戦闘意欲
重たく白い霧の向こうから、何者かが近づく気配があった。陽向は目を凝らし、感覚を研ぎ澄ます。
「何が来てるんですか……?」
「……わからんが、多分」
寒さに震える声でヤカラもんが返答したタイミングで、鋭い氷柱が飛んできた。視力が強化されているおかげで、霧の中でも判別できる。とあーとか叫んだ陽向は両手をパントマイムのように突き出し、炎の壁をこしらえた。
「まさしく侵入者を防ぐ
氷柱は炎の壁に溶かされ、陽向達に届くこと無く蒸発する。
「何が面白いのかはわからんが、なんだその余裕は」
ヤカラもんの疑問に、目を輝かせながら陽向は答えた。
「だって私寒くないですもん。
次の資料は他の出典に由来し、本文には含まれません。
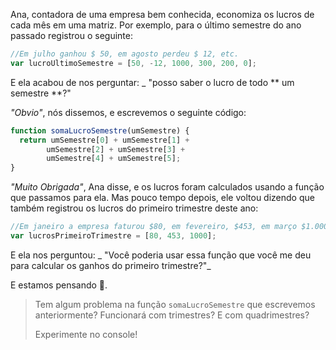 Ana, contadora de uma empresa bem conhecida, economiza os lucros de cada mês em uma matriz. Por exemplo, para o último semestre do ano passado registrou o seguinte:

```javascript
//Em julho ganhou $ 50, em agosto perdeu $ 12, etc.
var lucroUltimoSemestre = [50, -12, 1000, 300, 200, 0];
```

E ela acabou de nos perguntar: _ "posso saber o lucro de todo ** um semestre **?"

_"Obvio"_, nós dissemos, e escrevemos o seguinte código:

```javascript
function somaLucroSemestre(umSemestre) {
  return umSemestre[0] + umSemestre[1] +
     	umSemestre[2] + umSemestre[3] +
     	umSemestre[4] + umSemestre[5];
}
```

_"Muito Obrigada"_, Ana disse, e os lucros foram calculados usando a função que passamos para ela. Mas pouco tempo depois, ele voltou dizendo que também registrou os lucros do primeiro trimestre deste ano:

```javascript
//Em janeiro a empresa faturou $80, em fevereiro, $453, em março $1.000
var lucrosPrimeiroTrimestre = [80, 453, 1000];
```

E ela nos perguntou: _ "Você poderia usar essa função que você me deu para calcular os ganhos do primeiro trimestre?"_

E estamos pensando :thought_balloon:.

> Tem algum problema na função `somaLucroSemestre` que escrevemos anteriormente? Funcionará com trimestres? E com quadrimestres?
>
> Experimente no console!
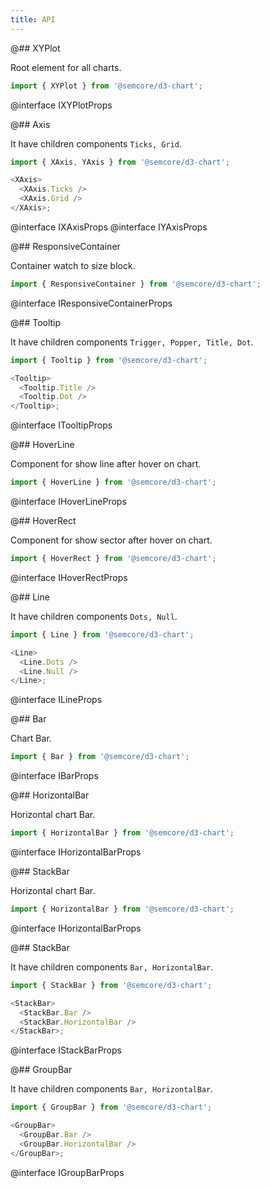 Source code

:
 ```yaml
---
title: API
---
```


@## XYPlot

Root element for all charts.

```js
import { XYPlot } from '@semcore/d3-chart';
```

@interface IXYPlotProps

@## Axis

It have children components `Ticks, Grid`.

```js
import { XAxis, YAxis } from '@semcore/d3-chart';

<XAxis>
  <XAxis.Ticks />
  <XAxis.Grid />
</XAxis>;
```

@interface IXAxisProps
@interface IYAxisProps

@## ResponsiveContainer

Container watch to size block.

```js
import { ResponsiveContainer } from '@semcore/d3-chart';
```

@interface IResponsiveContainerProps

@## Tooltip

It have children components `Trigger, Popper, Title, Dot`.

```js
import { Tooltip } from '@semcore/d3-chart';

<Tooltip>
  <Tooltip.Title />
  <Tooltip.Dot />
</Tooltip>;
```

@interface ITooltipProps

@## HoverLine

Component for show line after hover on chart.

```js
import { HoverLine } from '@semcore/d3-chart';
```

@interface IHoverLineProps

@## HoverRect

Component for show sector after hover on chart.

```js
import { HoverRect } from '@semcore/d3-chart';
```

@interface IHoverRectProps

@## Line

It have children components `Dots, Null`.

```js
import { Line } from '@semcore/d3-chart';

<Line>
  <Line.Dots />
  <Line.Null />
</Line>;
```

@interface ILineProps

@## Bar

Chart Bar.

```js
import { Bar } from '@semcore/d3-chart';
```

@interface IBarProps

@## HorizontalBar

Horizontal chart Bar.

```js
import { HorizontalBar } from '@semcore/d3-chart';
```

@interface IHorizontalBarProps

@## StackBar

Horizontal chart Bar.

```js
import { HorizontalBar } from '@semcore/d3-chart';
```

@interface IHorizontalBarProps

@## StackBar

It have children components `Bar, HorizontalBar`.

```js
import { StackBar } from '@semcore/d3-chart';

<StackBar>
  <StackBar.Bar />
  <StackBar.HorizontalBar />
</StackBar>;
```

@interface IStackBarProps

@## GroupBar

It have children components `Bar, HorizontalBar`.

```js
import { GroupBar } from '@semcore/d3-chart';

<GroupBar>
  <GroupBar.Bar />
  <GroupBar.HorizontalBar />
</GroupBar>;
```

@interface IGroupBarProps
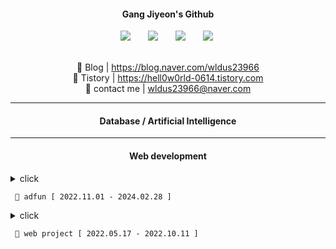 
<div align="center">

#### **Gang Jiyeon's Github**

 <div>
<img src="https://img.shields.io/badge/Java-007396?style=flat-square&logo=Java&logoColor=white" style="height : auto; margin-left : 10px; margin-right : 10px;"/></a>&nbsp;
<img src="https://img.shields.io/badge/SpringFramework-6DB33F?style=flat-square&logo=Spring&logoColor=white" style="height : auto; margin-left : 10px; margin-right : 10px;"/></a>&nbsp;
<img src="https://img.shields.io/badge/MySQL-4479A1?style=flat-square&logo=MySQL&logoColor=white" style="height : auto; margin-left : 10px; margin-right : 10px;"/></a>&nbsp;
<img src="https://img.shields.io/badge/HTML5-E34F26?style=flat-square&logo=HTML5&logoColor=white" style="height : auto; margin-left : 10px; margin-right : 10px;"/></a>&nbsp;
</div>

<br>

🌱 Blog | https://blog.naver.com/wldus23966  
🤔 Tistory | https://hell0w0rld-0614.tistory.com  
 💬 contact me | wldus23966@naver.com  
 
 
</div>

---

<div align="center">
 
#### **Database / Artificial Intelligence**
 
</div>



---

<div align="center">
 
#### **Web development**
 
</div>

 

<details>
<summary> click
<pre><code> 👋 adfun [ 2022.11.01 - 2024.02.28 ] </code></pre>
</summary>
<div markdown="1">

``` 
  @ 해마여행 카카오 챗봇 | (python, flask)
  
  @ 해마여행 결제 모듈 | (python, flask) 
  
  @ 해마여행 관리자 페이지 | (python, flask)
    -처리 언어 변경(node.js, java, asp, java script=> python flask, java script 
    -보안 처리
    -기능 수정 및 추가 
      
  @ 나누미 Sms api | (php) 
  
  @ 상가나라 모바일 웹뷰 | (java)
    -안드로이드 스튜디오 웹뷰 제작
    -kcp 결제 모듈 처리 
    
  @ 패밀리원 배송 api | (python, flask)
  
  @ 홈페이지 수정 | (asp)
    -정관일신 헤더 슬라이더(asp, js) 
    -맥킨지일신기독병워 헤더 슬라이더(asp, js)
    -뭐시기 병원 헤더 슬라이더, 팝업(asp, js) 
    -동아요리커피직업전문학교 게시판(asp) 
    -뭐시기 게시판(asp) 

```

</div>
</details>

<details>
<summary> 
 click
<pre><code> 👋 web project [ 2022.05.17 - 2022.10.11 ] </code></pre>
</summary>

<div markdown="1">
<div align="center">
 
| project | member | period | github | url |
| :---:  | :---:  | :---:  | :---:  |  :---:  | 
| bbq 클론코딩 | 3 | 2022.05.17 - 2022.05.25 | https://github.com/GangJiyeon/bbq | |
| 환전사이트 | 2 | 2022.09.17 - 2022.10.02 |https://github.com/seongsinhye/moneyexchange | |
| 환경 mbti | 2 | 2022.09.01 - 2022.10.04 | https://github.com/Soyi1/mbti | |
| 포트폴리오 | 1 | 2022.09.28 - 2022.10.12 |https://github.com/GangJiyeon/portfolio_site | |
| 스케줄 관리 | 1 |2022.08.10 - 2022.10.11 | https://github.com/GangJiyeon/plannerz | |
 
</div>
</div>
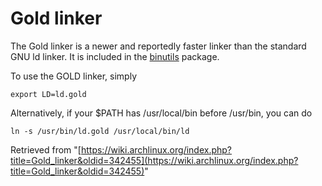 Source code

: # Gold linker

The Gold linker is a newer and reportedly faster linker than the standard GNU ld linker. It is included in the [binutils](https://www.archlinux.org/packages/?name=binutils) package.

To use the GOLD linker, simply

```
export LD=ld.gold

```

Alternatively, if your $PATH has /usr/local/bin before /usr/bin, you can do

```
ln -s /usr/bin/ld.gold /usr/local/bin/ld

```

Retrieved from "[https://wiki.archlinux.org/index.php?title=Gold_linker&oldid=342455](https://wiki.archlinux.org/index.php?title=Gold_linker&oldid=342455)" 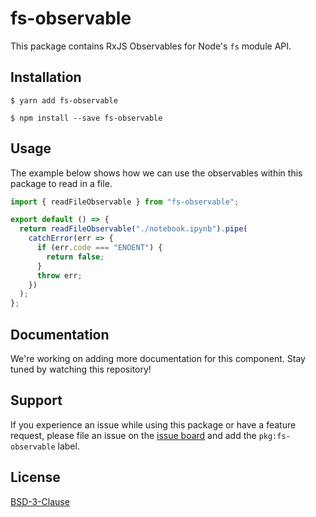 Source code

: # fs-observable

This package contains RxJS Observables for Node's `fs` module API.

## Installation

```
$ yarn add fs-observable
```

```
$ npm install --save fs-observable
```

## Usage

The example below shows how we can use the observables within this package to read in a file.

```javascript
import { readFileObservable } from "fs-observable";

export default () => {
  return readFileObservable("./notebook.ipynb").pipe(
    catchError(err => {
      if (err.code === "ENOENT") {
        return false;
      }
      throw err;
    })
  );
};
```

## Documentation

We're working on adding more documentation for this component. Stay tuned by watching this repository!

## Support

If you experience an issue while using this package or have a feature request, please file an issue on the [issue board](https://github.com/nteract/nteract/issues/new/choose) and add the `pkg:fs-observable` label.

## License

[BSD-3-Clause](https://choosealicense.com/licenses/bsd-3-clause/)
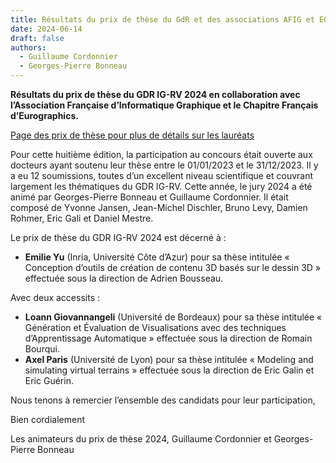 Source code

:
 ```yaml
---
title: Résultats du prix de thèse du GdR et des associations AFIG et EGFR 2024
date: 2024-06-14
draft: false
authors:
  - Guillaume Cordonnier
  - Georges-Pierre Bonneau
---
```


**Résultats du prix de thèse du GDR IG-RV 2024
en collaboration avec l’Association Française d’Informatique Graphique et le Chapitre Français d’Eurographics.**

[Page des prix de thèse pour plus de détails sur les lauréats](http://gdr-igrv.fr/actions/prix-these/)

Pour cette huitième édition, la participation au concours était ouverte aux docteurs ayant soutenu leur thèse entre le 01/01/2023 et le 31/12/2023. Il y a eu 12 soumissions, toutes d’un excellent niveau scientifique et couvrant largement les thématiques du GDR IG-RV.  Cette année, le jury 2024 a été animé par Georges-Pierre Bonneau et Guillaume Cordonnier. Il était composé de Yvonne Jansen, Jean-Michel Dischler, Bruno Levy, Damien Rohmer, Eric Gali et Daniel Mestre.

Le prix de thèse du GDR IG-RV 2024 est décerné à :

* **Emilie Yu** (Inria, Université Côte d’Azur) pour sa thèse intitulée « Conception d’outils de création de contenu 3D basés sur le dessin 3D » effectuée sous la direction de Adrien Bousseau.

Avec deux accessits :

* **Loann Giovannangeli** (Université de Bordeaux) pour sa thèse intitulée « Génération et Évaluation de Visualisations avec des techniques d’Apprentissage Automatique » effectuée sous la direction de Romain Bourqui.
* **Axel Paris** (Université de Lyon) pour sa thèse intitulée « Modeling and simulating virtual terrains » effectuée sous la direction de Eric Galin et Eric Guérin.


Nous tenons à remercier l’ensemble des candidats pour leur participation, 

Bien cordialement

Les animateurs du prix de thèse 2024,
Guillaume Cordonnier et Georges-Pierre Bonneau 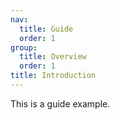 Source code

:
 ```yaml
---
nav:
  title: Guide
  order: 1
group:
  title: Overview
  order: 1
title: Introduction
---
```


This is a guide example.

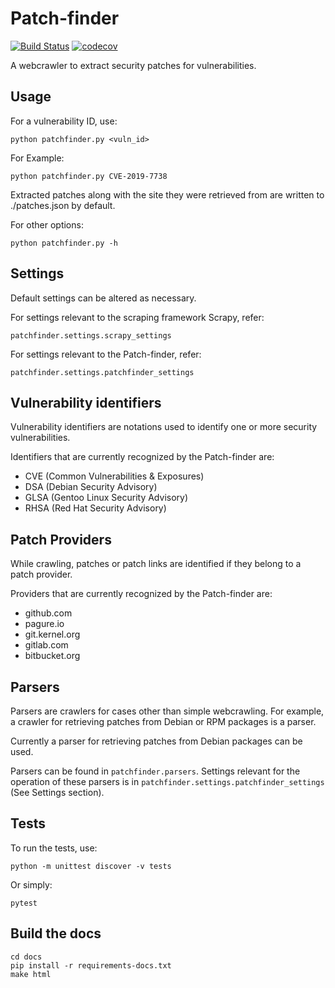 # Patch-finder
[![Build Status](https://travis-ci.com/jajajasalu2/patch-finder.svg?branch=master)](https://travis-ci.com/jajajasalu2/patch-finder)
[![codecov](https://codecov.io/gh/jajajasalu2/patch-finder/branch/master/graph/badge.svg)](https://codecov.io/gh/jajajasalu2/patch-finder)

A webcrawler to extract security patches for vulnerabilities.

## Usage

For a vulnerability ID, use:

`python patchfinder.py <vuln_id>`

For Example:

`python patchfinder.py CVE-2019-7738`

Extracted patches along with the site they were retrieved from are written to ./patches.json by default.

For other options:

`python patchfinder.py -h`

## Settings

Default settings can be altered as necessary.

For settings relevant to the scraping framework Scrapy, refer:

`patchfinder.settings.scrapy_settings`

For settings relevant to the Patch-finder, refer:

`patchfinder.settings.patchfinder_settings`

## Vulnerability identifiers

Vulnerability identifiers are notations used to identify one or more security vulnerabilities.

Identifiers that are currently recognized by the Patch-finder are:

- CVE (Common Vulnerabilities & Exposures)
- DSA (Debian Security Advisory)
- GLSA (Gentoo Linux Security Advisory)
- RHSA (Red Hat Security Advisory)

## Patch Providers

While crawling, patches or patch links are identified if they belong to a patch provider.

Providers that are currently recognized by the Patch-finder are:

- github.com
- pagure.io
- git.kernel.org
- gitlab.com
- bitbucket.org

## Parsers

Parsers are crawlers for cases other than simple webcrawling. For example, a crawler for retrieving patches from Debian or RPM packages is a parser.

Currently a parser for retrieving patches from Debian packages can be used.

Parsers can be found in `patchfinder.parsers`. Settings relevant for the operation of these parsers is in `patchfinder.settings.patchfinder_settings` (See Settings section).

## Tests

To run the tests, use:

`python -m unittest discover -v tests`

Or simply:

`pytest`

## Build the docs

```
cd docs
pip install -r requirements-docs.txt
make html
```
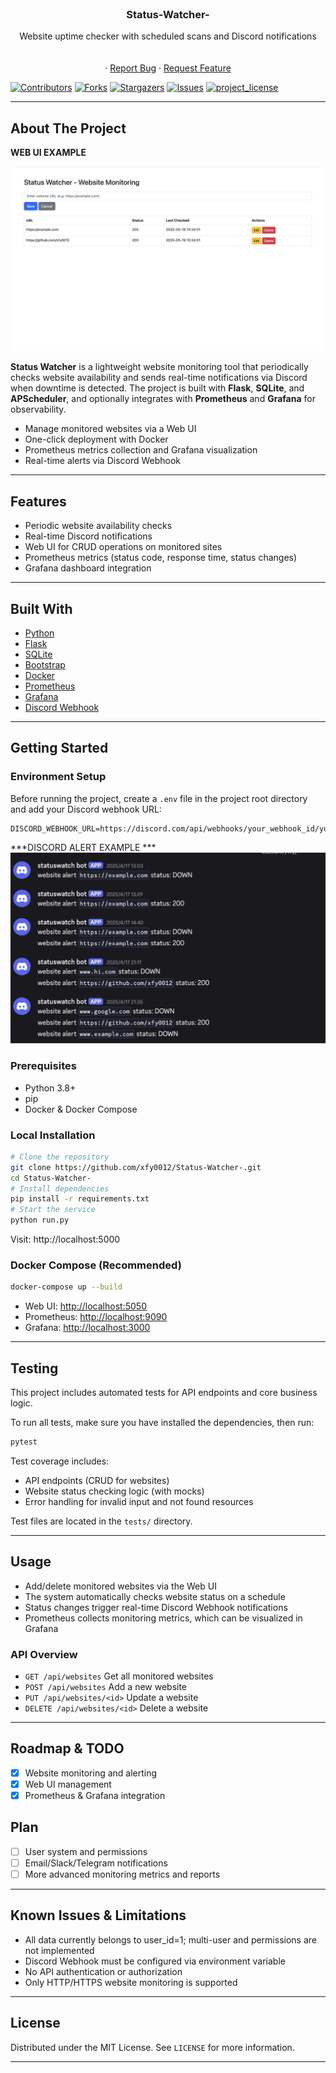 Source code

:<!-- PROJECT LOGO -->
<br />
<div align="center">
  <!-- <a href="https://github.com/github_username/repo_name">
    <img src="images/logo.png" alt="Logo" width="80" height="80">
  </a> -->

<h3 align="center">Status-Watcher-</h3>

  <p align="center">
    Website uptime checker with scheduled scans and Discord notifications
    <br />
    <!-- <a href="https://github.com/xfy0012/Status-Watcher-"><strong>Explore the docs »</strong></a> -->
    <br />
    <br />
    <!--<a href="https://github.com/xfy0012/Status-Watcher-">View Demo</a>-->
    &middot;
    <a href="https://github.com/xfy0012/Status-Watcher-/issues/new?template=bug_report.md">Report Bug</a>
    &middot;
    <a href="https://github.com/xfy0012/Status-Watcher-/new?template=feature_request.md">Request Feature</a>
  </p>
</div>



[![Contributors][contributors-shield]][contributors-url]
[![Forks][forks-shield]][forks-url]
[![Stargazers][stars-shield]][stars-url]
[![Issues][issues-shield]][issues-url]
[![project_license][license-shield]][license-url]

---

## About The Project

**WEB UI EXAMPLE**

![Web UI Screenshot](assets/web_ui.png)

**Status Watcher** is a lightweight website monitoring tool that periodically checks website availability and sends real-time notifications via Discord when downtime is detected. The project is built with **Flask**, **SQLite**, and **APScheduler**, and optionally integrates with **Prometheus** and **Grafana** for observability.

- Manage monitored websites via a Web UI
- One-click deployment with Docker
- Prometheus metrics collection and Grafana visualization
- Real-time alerts via Discord Webhook

---

## Features
- Periodic website availability checks
- Real-time Discord notifications
- Web UI for CRUD operations on monitored sites
- Prometheus metrics (status code, response time, status changes)
- Grafana dashboard integration

---

## Built With
* [Python](https://www.python.org/)
* [Flask](https://flask.palletsprojects.com/)
* [SQLite](https://www.sqlite.org/)
* [Bootstrap](https://getbootstrap.com/)
* [Docker](https://www.docker.com/)
* [Prometheus](https://prometheus.io/)
* [Grafana](https://grafana.com/)
* [Discord Webhook](https://discord.com/developers/docs/resources/webhook)

---

## Getting Started

### Environment Setup
Before running the project, create a `.env` file in the project root directory and add your Discord webhook URL:

```env
DISCORD_WEBHOOK_URL=https://discord.com/api/webhooks/your_webhook_id/your_webhook_token
```
***DISCORD ALERT EXAMPLE ***
![discordexample](assets/discord-alert.png)
### Prerequisites
- Python 3.8+
- pip
- Docker & Docker Compose

### Local Installation
```bash
# Clone the repository
git clone https://github.com/xfy0012/Status-Watcher-.git
cd Status-Watcher-
# Install dependencies
pip install -r requirements.txt
# Start the service
python run.py
```
Visit: http://localhost:5000

### Docker Compose (Recommended)
```bash
docker-compose up --build
```
- Web UI: [http://localhost:5050](http://localhost:5050)
- Prometheus: [http://localhost:9090](http://localhost:9090)
- Grafana: [http://localhost:3000](http://localhost:3000)

---

## Testing

This project includes automated tests for API endpoints and core business logic.

To run all tests, make sure you have installed the dependencies, then run:

```bash
pytest
```

Test coverage includes:
- API endpoints (CRUD for websites)
- Website status checking logic (with mocks)
- Error handling for invalid input and not found resources

Test files are located in the `tests/` directory.

---

## Usage
- Add/delete monitored websites via the Web UI
- The system automatically checks website status on a schedule
- Status changes trigger real-time Discord Webhook notifications
- Prometheus collects monitoring metrics, which can be visualized in Grafana

### API Overview
- `GET /api/websites` Get all monitored websites
- `POST /api/websites` Add a new website
- `PUT /api/websites/<id>` Update a website
- `DELETE /api/websites/<id>` Delete a website

---

## Roadmap & TODO
- [x] Website monitoring and alerting
- [x] Web UI management
- [x] Prometheus & Grafana integration

## Plan 
- [ ] User system and permissions
- [ ] Email/Slack/Telegram notifications
- [ ] More advanced monitoring metrics and reports

---

## Known Issues & Limitations
- All data currently belongs to user_id=1; multi-user and permissions are not implemented
- Discord Webhook must be configured via environment variable
- No API authentication or authorization
- Only HTTP/HTTPS website monitoring is supported

---

## License

Distributed under the MIT License. See `LICENSE` for more information.

---

[contributors-shield]: https://img.shields.io/github/contributors/xfy0012/Status-Watcher-.svg?style=for-the-badge
[contributors-url]: https://github.com/xfy0012/Status-Watcher-/graphs/contributors
[forks-shield]: https://img.shields.io/github/forks/xfy0012/Status-Watcher-.svg?style=for-the-badge
[forks-url]: https://github.com/xfy0012/Status-Watcher-/network/members
[stars-shield]: https://img.shields.io/github/stars/xfy0012/Status-Watcher-.svg?style=for-the-badge
[stars-url]: https://github.com/xfy0012/Status-Watcher-/stargazers
[issues-shield]: https://img.shields.io/github/issues/xfy0012/Status-Watcher-.svg?style=for-the-badge
[issues-url]: https://github.com/xfy0012/Status-Watcher-/issues
[license-shield]: https://img.shields.io/github/license/xfy0012/Status-Watcher-.svg?style=for-the-badge
[license-url]: https://github.com/xfy0012/Status-Watcher-/blob/main/LICENSE



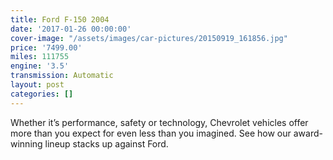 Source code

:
 ```yaml
---
title: Ford F-150 2004
date: '2017-01-26 00:00:00'
cover-image: "/assets/images/car-pictures/20150919_161856.jpg"
price: '7499.00'
miles: 111755
engine: '3.5'
transmission: Automatic
layout: post
categories: []
---
```

Whether it’s performance, safety or technology, Chevrolet vehicles offer more than you expect for even less than you imagined. See how our award-winning lineup stacks up against Ford. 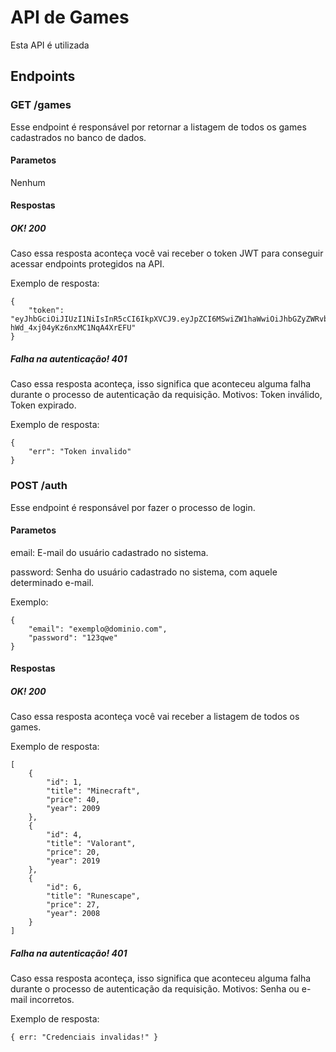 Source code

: # API de Games
Esta API é utilizada 
## Endpoints
### GET /games
Esse endpoint é responsável por retornar a listagem de todos os games cadastrados no banco de dados.
#### Parametos
Nenhum
#### Respostas
##### OK! 200
Caso essa resposta aconteça você vai receber o token JWT para conseguir acessar endpoints protegidos na API.

Exemplo de resposta:
```
{
    "token": "eyJhbGciOiJIUzI1NiIsInR5cCI6IkpXVCJ9.eyJpZCI6MSwiZW1haWwiOiJhbGZyZWRvbGl1MTRAbGl2ZS5jb20iLCJpYXQiOjE2Nzc3NjM3OTUsImV4cCI6MTY3NzkzNjU5NX0.5ANCwMPDANY_Onp-hWd_4xj04yKz6nxMC1NqA4XrEFU"
}
```
##### Falha na autenticação! 401
Caso essa resposta aconteça, isso significa que aconteceu alguma falha durante o processo de autenticação da requisição. Motivos: Token inválido, Token expirado.

Exemplo de resposta:
```
{
    "err": "Token invalido"
}
```

### POST /auth
Esse endpoint é responsável por fazer o processo de login.
#### Parametos
email: E-mail do usuário cadastrado no sistema.

password: Senha do usuário cadastrado no sistema, com aquele determinado e-mail.

Exemplo:
```
{
    "email": "exemplo@dominio.com",
    "password": "123qwe"
}
```
#### Respostas
##### OK! 200
Caso essa resposta aconteça você vai receber a listagem de todos os games.

Exemplo de resposta:
```
[
    {
        "id": 1,
        "title": "Minecraft",
        "price": 40,
        "year": 2009
    },
    {
        "id": 4,
        "title": "Valorant",
        "price": 20,
        "year": 2019
    },
    {
        "id": 6,
        "title": "Runescape",
        "price": 27,
        "year": 2008
    }
]
```
##### Falha na autenticação! 401
Caso essa resposta aconteça, isso significa que aconteceu alguma falha durante o processo de autenticação da requisição. Motivos: Senha ou e-mail incorretos.

Exemplo de resposta:
```
{ err: "Credenciais invalidas!" }
```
それに、氷に対して炎は相性がいいって相場が決まっているんです」
「理解ができない」
「テンション上がりますって、こんなの」
「来たぞ」
霧を割るように白いユニコーンが現れた。その背に、細い女性が座っている。聞き覚えのある声で気軽に話しかけてきた。
「あなた、陽向よね? 髪の色も赤いけど、陽向で間違いないよね?」
「あれ、氷翠?」
「ああ良かった、違ったらどうしようかと思った! この格好で話しかけるって勇気がいるわ……」
「どうして? かっこいいよ?」
銀色のティアラに肩と膝が出る白いドレス、そして銀色の靴に身を包み、とどめとばかりに白馬、それもユニコーンに乗った氷翠は顔を伏せた。
「要素てんこ盛り過ぎなのよ……」
「86点が93点にアップ……だと!?」
ヤカラもんが珍しく興奮した声を上げながらピョンピョンと飛び跳ねる。その様子を白い目で見た陽向は、視線を再び馬上の氷翠へと向けた。
「教室で言ってくれれば良かったのに。『我、
「言えないよね? 陽向だって言えないよね?」
「うん……言えないねえ……」
「それに、こうした方がかっこいいじゃない」
「わかる。その格好ならわかる。私、水着だけど」
「えー? それいいじゃん! 動きやすそうで」
陽向は少しもじもじし、
「それじゃ、そろそろ戦っちゃう感じ?」
と緊張感のない声で問いかけ、ヤカラもんを驚かせた。
「さっきからお前、飲み込み良すぎないか? 戦闘狂か? まだ何も」
「そういう”運命”だったのよ」
芝居がかった声音で氷翠はヤカラもんの意見を封じた。
「じゃあ陽向、怪我しないように、思いっきり暴れよう」
「うん。多分これはエンディング間近のシチュエーションだね!」
「ああ、なるほど」
今まで一言も言葉を発さなかったユニコーンが、少年の声で言った。
「あなた方は、これをゲームかなにかと思っているのですね」
「わあ、喋るんだこの子」
「そうなの、紳士なの。私のユニっちは」
二人から鼻面を撫でられたユニっちは、身じろぎもせずに言葉を続けた。
「我々穏健派と急進派が出逢えば戦闘は必然。どちらかが死ぬまで戦いは終わりません」
「そういう設定なんだね」
「ありがちだけど、燃えるね」
「お前ら、ちょっと本当に話を聞いてくれ」
疲れたようにヤカラもんは言った。
「あのな、ゲームじゃないって言ったよな。おい陽向、『死ぬと現実世界では抜け殻のようになるから、命をかけて戦え』って、おれ、お前に言ったよな?」
「そういう設定なんですよね」
「最近メタフィクション流行ってるからね」
「ダメだこいつら、埒が明かねえ」
ヤカラもんは寒さに震えながら地団駄を踏み、陽向に提案した。
「まあ、ゲームでもなんでもいいや。やる気はあるんだろ? やれよ。とりあえずやれよ。寒くてたまらん」
「わかりました」
陽向は罵倒拳の型に入る。もちろん氷翠に当てるつもりはない。そのはずだった。
しかし、先程から胸を焦がしているものの存在に陽向は気づいている。それは何か。飢えか、焦りか、期待か、もしくは、闘志か。
親友と言っても差し支えない間柄の翡翠に向けて、陽向は罵倒の言葉を向けた。
「このド淫乱娘がー!」
両手を突き出す。炎は翡翠を包み込んだ。一部始終を見ていたヤカラもんは、陽向に気づかれないよう、口の端だけで笑っていた。